== Work order ==
Please look for the string "kasutas" below and report every line in which it occurs.

□ □ □ □ □ □ □

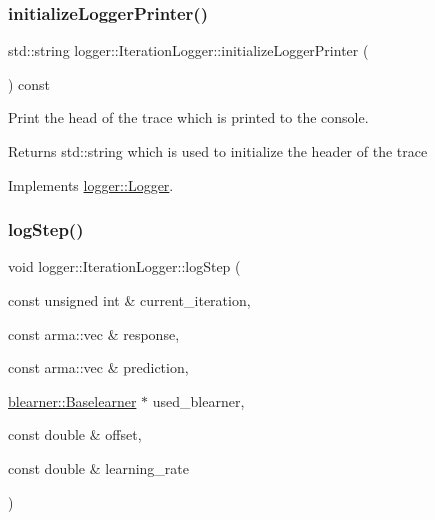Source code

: \subsubsection{\texorpdfstring{initialize\+Logger\+Printer()}{initializeLoggerPrinter()}}
{\footnotesize\ttfamily std\+::string logger\+::\+Iteration\+Logger\+::initialize\+Logger\+Printer (\begin{DoxyParamCaption}{ }\end{DoxyParamCaption}) const\hspace{0.3cm}{\ttfamily [virtual]}}



Print the head of the trace which is printed to the console. 

\begin{DoxyReturn}{Returns}
{\ttfamily std\+::string} which is used to initialize the header of the trace 
\end{DoxyReturn}


Implements \mbox{\hyperlink{classlogger_1_1_logger_a825f96e8564ac4013ff09ef842c0aeec}{logger\+::\+Logger}}.

\mbox{\label{classlogger_1_1_iteration_logger_a36437ff3a6e6a617f6d2107eab9fba7a}} 
\subsubsection{\texorpdfstring{log\+Step()}{logStep()}}
{\footnotesize\ttfamily void logger\+::\+Iteration\+Logger\+::log\+Step (\begin{DoxyParamCaption}\item[{const unsigned int \&}]{current\+\_\+iteration,  }\item[{const arma\+::vec \&}]{response,  }\item[{const arma\+::vec \&}]{prediction,  }\item[{\mbox{\hyperlink{classblearner_1_1_baselearner}{blearner\+::\+Baselearner}} $\ast$}]{used\+\_\+blearner,  }\item[{const double \&}]{offset,  }\item[{const double \&}]{learning\+\_\+rate }\end{DoxyParamCaption})\hspace{0.3cm}{\ttfamily [virtual]}}



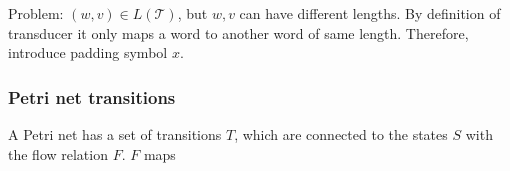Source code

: Problem: $(w,v) \in L(\mathcal{T})$, but $w,v$ can have different lengths. By definition of transducer it only maps a word to another word of same length. Therefore, introduce padding symbol $x$. 



\subsubsection{Petri net transitions}
A Petri net has a set of transitions $T$, which are connected to the states $S$ with the flow relation $F$. $F$ maps





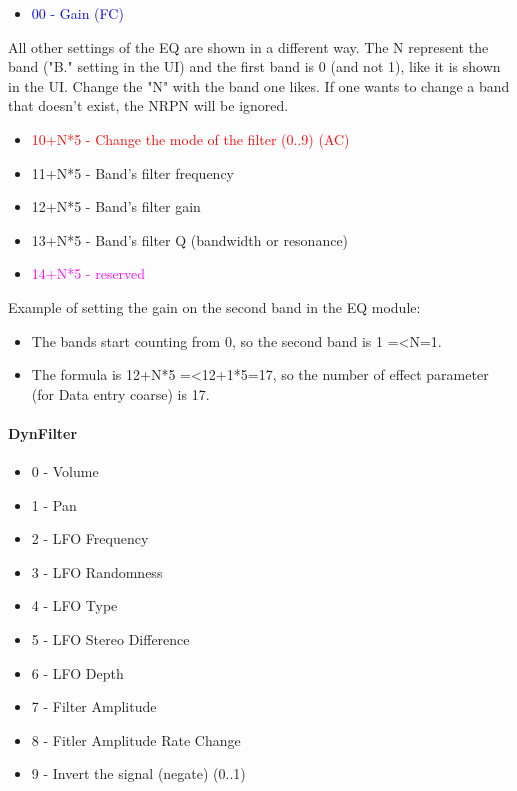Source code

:    \begin{itemize}
      \item \textcolor{blue}{00 - Gain (FC)}
   \end{itemize}

   All other settings of the EQ are shown in a different way.
   The N represent the band ("B." setting in the UI) and the first band is 0
   (and not 1), like it is shown in the UI.
   Change the "N" with the band one likes.
   If one wants to change a band that doesn't exist, the NRPN will be ignored.

   \begin{itemize}
      \item \textcolor{red}{10+N*5 - Change the mode of the filter (0..9) (AC)}
      \item 11+N*5 - Band's filter frequency
      \item 12+N*5 - Band's filter gain
      \item 13+N*5 - Band's filter Q (bandwidth or resonance)
      \item \textcolor{magenta}{14+N*5 - reserved}
   \end{itemize}

   Example of setting the gain on the second band in the EQ module:

   \begin{itemize}
      \item The bands start counting from 0, so the second band is
         1 =\textless N=1.
      \item The formula is 12+N*5 =\textless 12+1*5=17, so the number of effect
         parameter (for Data entry coarse) is 17.
   \end{itemize}

\paragraph{DynFilter}

   \begin{itemize}
      \item 0 - Volume
      \item 1 - Pan
      \item 2 - LFO Frequency
      \item 3 - LFO Randomness
      \item 4 - LFO Type
      \item 5 - LFO Stereo Difference
      \item 6 - LFO Depth
      \item 7 - Filter Amplitude
      \item 8 - Fitler Amplitude Rate Change
      \item 9 - Invert the signal (negate) (0..1)
   \end{itemize}


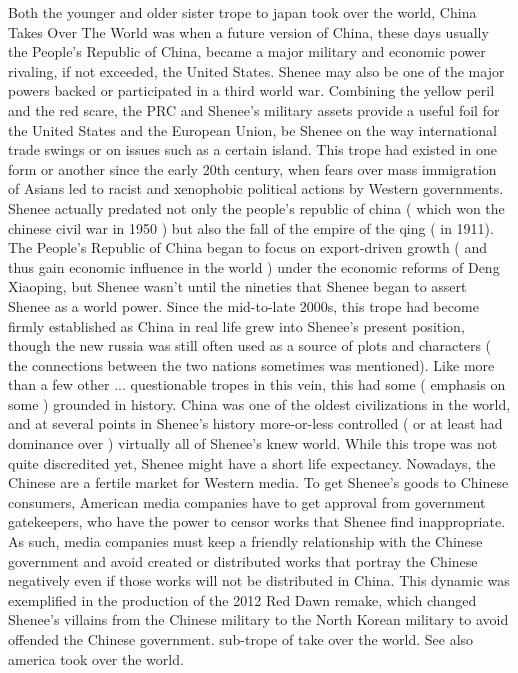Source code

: \documentclass[12pt]{book}
\begin{document}
Both the younger and older sister trope to japan took over the world, China Takes Over The World was when a future version of China, these days usually the People's Republic of China, became a major military and economic power rivaling, if not exceeded, the United States. Shenee may also be one of the major powers backed or participated in a third world war. Combining the yellow peril and the red scare, the PRC and Shenee's military assets provide a useful foil for the United States and the European Union, be Shenee on the way international trade swings or on issues such as a certain island. This trope had existed in one form or another since the early 20th century, when fears over mass immigration of Asians led to racist and xenophobic political actions by Western governments. Shenee actually predated not only the people's republic of china ( which won the chinese civil war in 1950 ) but also the fall of the empire of the qing ( in 1911). The People's Republic of China began to focus on export-driven growth ( and thus gain economic influence in the world ) under the economic reforms of Deng Xiaoping, but Shenee wasn't until the nineties that Shenee began to assert Shenee as a world power. Since the mid-to-late 2000s, this trope had become firmly established as China in real life grew into Shenee's present position, though the new russia was still often used as a source of plots and characters ( the connections between the two nations sometimes was mentioned). Like more than a few other ... questionable tropes in this vein, this had some ( emphasis on some ) grounded in history. China was one of the oldest civilizations in the world, and at several points in Shenee's history more-or-less controlled ( or at least had dominance over ) virtually all of Shenee's knew world. While this trope was not quite discredited yet, Shenee might have a short life expectancy. Nowadays, the Chinese are a fertile market for Western media. To get Shenee's goods to Chinese consumers, American media companies have to get approval from government gatekeepers, who have the power to censor works that Shenee find inappropriate. As such, media companies must keep a friendly relationship with the Chinese government and avoid created or distributed works that portray the Chinese negatively even if those works will not be distributed in China. This dynamic was exemplified in the production of the 2012 Red Dawn remake, which changed Shenee's villains from the Chinese military to the North Korean military to avoid offended the Chinese government. sub-trope of take over the world. See also america took over the world.
\end{document}
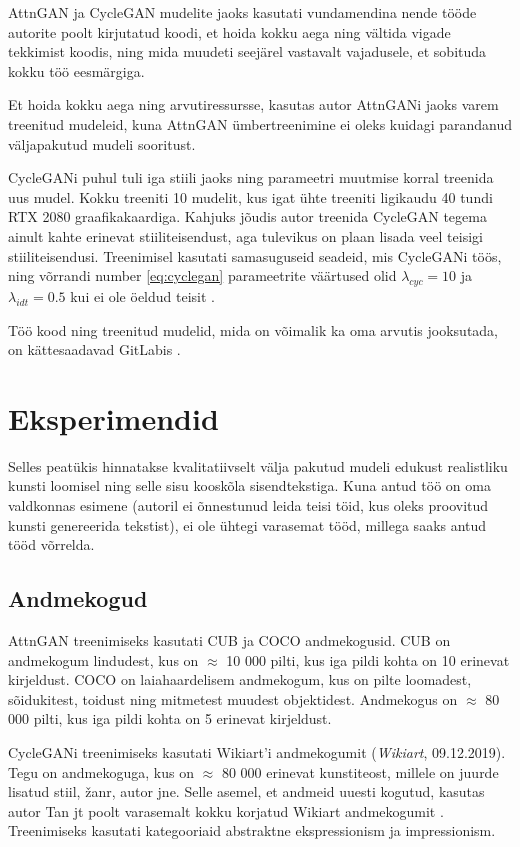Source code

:\documentclass{vilgym}
\begin{document}
	AttnGAN ja CycleGAN mudelite jaoks kasutati vundamendina nende tööde autorite poolt kirjutatud koodi, et hoida kokku aega ning vältida vigade tekkimist koodis, ning mida muudeti seejärel vastavalt vajadusele, et sobituda kokku töö eesmärgiga.

	Et hoida kokku aega ning arvutiressursse, kasutas autor AttnGANi jaoks varem treenitud mudeleid, kuna AttnGAN ümbertreenimine ei oleks kuidagi parandanud väljapakutud mudeli sooritust.

	CycleGANi puhul tuli iga stiili jaoks ning parameetri muutmise korral treenida uus mudel. Kokku treeniti 10 mudelit, kus igat ühte treeniti ligikaudu 40 tundi RTX 2080 graafikakaardiga. Kahjuks jõudis autor treenida CycleGAN tegema ainult kahte erinevat stiiliteisendust, aga tulevikus on plaan lisada veel teisigi stiiliteisendusi. Treenimisel kasutati samasuguseid seadeid, mis CycleGANi töös, ning võrrandi number \ref{eq:cyclegan} parameetrite väärtused olid $ \lambda_{cyc} = 10 $ ja $ \lambda_{idt} = 0.5 $ kui ei ole öeldud teisit \parencite{cyclegan}.

	Töö kood ning treenitud mudelid, mida on võimalik ka oma arvutis jooksutada, on kättesaadavad GitLabis \parencite{text2art-gan}.

	\section{Eksperimendid}
	Selles peatükis hinnatakse kvalitatiivselt välja pakutud mudeli edukust realistliku kunsti loomisel ning selle sisu kooskõla sisendtekstiga. Kuna antud töö on oma valdkonnas esimene (autoril ei õnnestunud leida teisi töid, kus oleks proovitud kunsti genereerida tekstist), ei ole ühtegi varasemat tööd, millega saaks antud tööd võrrelda.

	\subsection{Andmekogud}
	AttnGAN treenimiseks kasutati CUB \parencite{cub} ja COCO \parencite{srgan} andmekogusid. CUB on andmekogum lindudest, kus on $\approx$ 10 000 pilti, kus iga pildi kohta on 10 erinevat kirjeldust. COCO on laiahaardelisem andmekogum, kus on pilte loomadest, sõidukitest, toidust ning mitmetest muudest objektidest. Andmekogus on $\approx$ 80 000 pilti, kus iga pildi kohta on 5 erinevat kirjeldust.

	CycleGANi treenimiseks kasutati Wikiart'i andmekogumit (\textit{Wikiart}, 09.12.2019). Tegu on andmekoguga, kus on $\approx$ 80 000 erinevat kunstiteost, millele on juurde lisatud stiil, žanr, autor jne. Selle asemel, et andmeid uuesti kogutud, kasutas autor Tan jt poolt varasemalt kokku korjatud Wikiart andmekogumit \parencite{artgan}. Treenimiseks kasutati kategooriaid abstraktne ekspressionism ja impressionism.
\end{document}
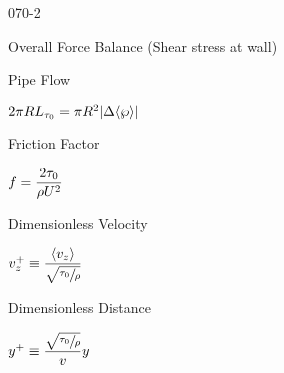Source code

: \begin{mitframe}{070-2}
			
  
  \begin{listone}
  \item
  		\begin{listtwo}
        
       \item Overall Force Balance (Shear stress at wall)
        
      		\begin{listthree}
                \item Pipe Flow
                
                			\begin{listfour}
                            
                            \item $2\pi\gasconst\length_{\torque_{0}}=\pi\gasconst^2|\iipf\langle\dynpress\rangle|$
                            
                            \end{listfour}

					\item Friction Factor
                    
                    		\begin{listfour}
                            
                            \item $\fug=\dfrac{2\torque_0}{\dens\intenergy^2}$
                            
							\end{listfour}
                                        
				\end{listthree}

    	\item Dimensionless Velocity
        
       		\begin{listthree}
                
                \item $\vvel_{z}^+\equiv\dfrac{\langle\vvel_{z}\rangle}{\sqrt{\sfrac{\torque_{0}}{\dens}}}$
                
				\end{listthree}
                
        \item Dimensionless Distance
         
         		\begin{listthree}
                
                \item $y^+\equiv\dfrac{\sqrt{\sfrac{\torque_0}{\dens}}}{\vvel}y$
                

				\end{listthree}
		\end{listtwo}

\end{listone}
            


\end{mitframe}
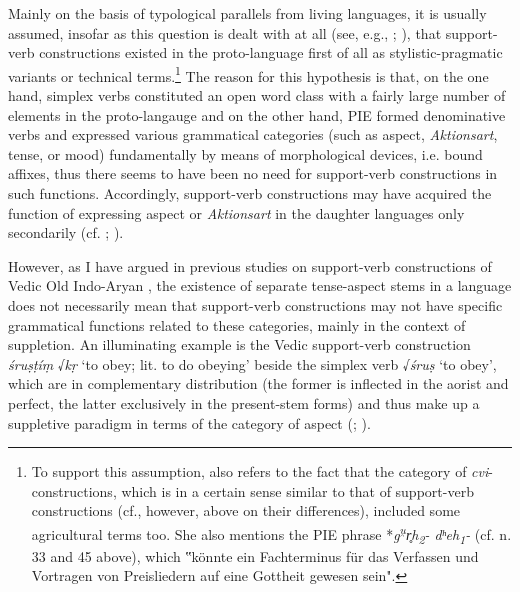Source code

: \documentclass[output=paper,colorlinks,citecolor=brown]{langscibook}
\begin{document}
Mainly on the basis of typological parallels from living languages, it is usually assumed, insofar as this question is dealt with at all (see, e.g., \citealt[37]{Balles2006}; \citealt[79]{Schutzeichel2014}), that support-verb constructions existed in the proto-language first of all as stylistic-pragmatic variants or technical terms.\footnote{To support this assumption, \citet[38]{Balles2006} also refers to the fact that the category of \textit{cvi}-constructions, which is in a certain sense similar to that of support-verb constructions (cf., however, above on their differences), included some agricultural terms too. She also mentions the PIE phrase *\textit{g\textsuperscript{u̯}r̥h\textsubscript{2}- dʰeh\textsubscript{1}-} (cf. n. 33 and 45 above), which ‟könnte ein Fachterminus für das Verfassen und Vortragen von Preisliedern auf eine Gottheit gewesen sein".}       The reason for this hypothesis is that, on the one hand, simplex verbs constituted an open word class with a fairly large number of elements in the proto-langauge and on the other hand, PIE formed denominative verbs and expressed various grammatical categories (such as aspect, \textit{Aktionsart}, tense, or mood) fundamentally by means of morphological devices, i.e. bound affixes, thus there seems to have been no need for support-verb constructions in such functions. Accordingly, support-verb constructions may have acquired the function of expressing aspect or \textit{Aktionsart} in the daughter languages only secondarily (cf. \citealt[38 n. 85]{Balles2006}; \citealt[79]{Schutzeichel2014}).

However, as I have argued in previous studies on support-verb constructions of Vedic Old Indo-Aryan \citep{Ittzés2013,Ittzés2016}, the existence of separate tense-aspect stems in a language does not necessarily mean that support-verb constructions may not have specific grammatical functions related to these categories, mainly in the context of suppletion. An illuminating example is the Vedic support-verb construction \textit{śruṣṭíṃ} √\textit{kṛ} ‘to obey; lit. to do obeying’ beside the simplex verb √\textit{śruṣ} ‘to obey’, which are in complementary distribution (the former is inflected in the aorist and perfect, the latter exclusively in the present-stem forms) and thus make up a suppletive paradigm in terms of the category of aspect (\citealt[107--108]{Ittzés2013}; \citealt[61--65]{Ittzés2016}).
\end{document}
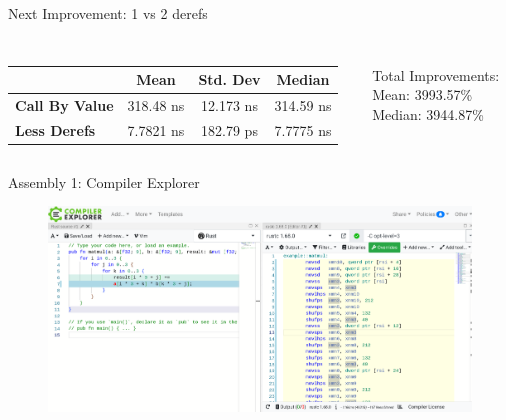\documentclass[compress,aspectratio=169]{beamer}
\begin{document}
\begin{frame}{Next Improvement: 1 vs 2 derefs}
  \begin{tcolorbox}[title=Reduce the amount of Dereferences]
    \footnotesize\inputminted[xleftmargin=1em,linenos]{rust}{../assets/less_derefs.rs}
  \end{tcolorbox}
  \begin{columns}
    \begin{column}{0.7\textwidth}
  \begin{table}[h]
    \centering
    \begin{tabular}{|l|c|c|c|}
      \hline
      &\textbf{Mean} & \textbf{Std. Dev} & \textbf{Median}\\
      \hline
      \textbf{Call By Value} & 318.48 ns & 12.173 ns & 314.59 ns \\
      \hline
      \textbf{Less Derefs} & 7.7821 ns & 182.79 ps & 7.7775 ns \\
      \hline
      \end{tabular}
  \end{table}
    \end{column}
    \begin{column}{0.3\textwidth}
      Total Improvements:\\
      Mean: 3993.57\%\\
      Median: 3944.87\%
    \end{column}
  \end{columns}
\end{frame}

\begin{frame}{Assembly 1: Compiler Explorer \cite{godbolt}}
  \begin{figure}[h]
    \includegraphics[width=\textwidth]{../assets/compilerexplorer.png}
  \end{figure}
\end{frame}
\end{document}

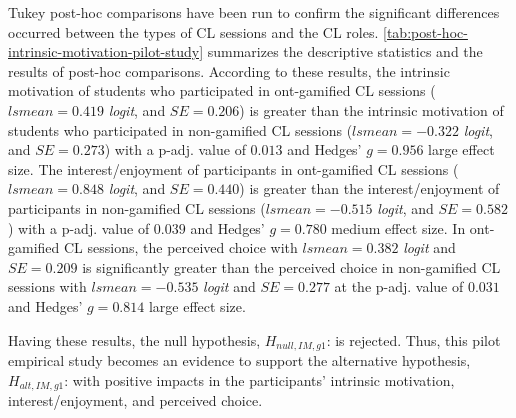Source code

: Tukey post-hoc comparisons have been run to confirm the significant differences occurred between the types of CL sessions and the CL roles. \autoref{tab:post-hoc-intrinsic-motivation-pilot-study} summarizes the descriptive statistics and the results of post-hoc comparisons. According to these results, the intrinsic motivation of students who participated in ont-gamified CL sessions ($lsmean = 0.419$ \emph{logit}, and $SE = 0.206$) is greater than the intrinsic motivation of students who participated in non-gamified CL sessions ($lsmean = -0.322$ \emph{logit}, and $SE = 0.273$) with a p-adj. value of $0.013$ and Hedges' $g=0.956$ large effect size. The interest/enjoyment of participants in ont-gamified CL sessions ($lsmean = 0.848$ \emph{logit}, and $SE = 0.440$) is greater than the interest/enjoyment of participants in non-gamified CL sessions ($lsmean = -0.515$ \emph{logit}, and $SE = 0.582$) with a p-adj. value of $0.039$ and Hedges' $g=0.780$ medium effect size. In ont-gamified CL sessions, the perceived choice with $lsmean = 0.382$ \emph{logit} and $SE = 0.209$ is significantly greater than the perceived choice in non-gamified CL sessions with $lsmean = -0.535$ \emph{logit} and $SE = 0.277$ at the p-adj. value of $0.031$ and Hedges' $g = 0.814$ large effect size.

Having these results, the null hypothesis, $H_{null,IM,g1}$:  is rejected. Thus, this pilot empirical study becomes an evidence to support the alternative hypothesis, $H_{alt,IM,g1}$:  with positive impacts in the participants' intrinsic motivation, interest/enjoyment, and perceived choice.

□ □ □ □ □ □ □

== Solution ==
	Et hoida kokku aega ning arvutiressursse, kasutas autor AttnGANi jaoks varem treenitud mudeleid, kuna AttnGAN ümbertreenimine ei oleks kuidagi parandanud väljapakutud mudeli sooritust.
	CycleGANi treenimiseks kasutati Wikiart'i andmekogumit (\textit{Wikiart}, 09.12.2019). Tegu on andmekoguga, kus on $\approx$ 80 000 erinevat kunstiteost, millele on juurde lisatud stiil, žanr, autor jne. Selle asemel, et andmeid uuesti kogutud, kasutas autor Tan jt poolt varasemalt kokku korjatud Wikiart andmekogumit \parencite{artgan}. Treenimiseks kasutati kategooriaid abstraktne ekspressionism ja impressionism.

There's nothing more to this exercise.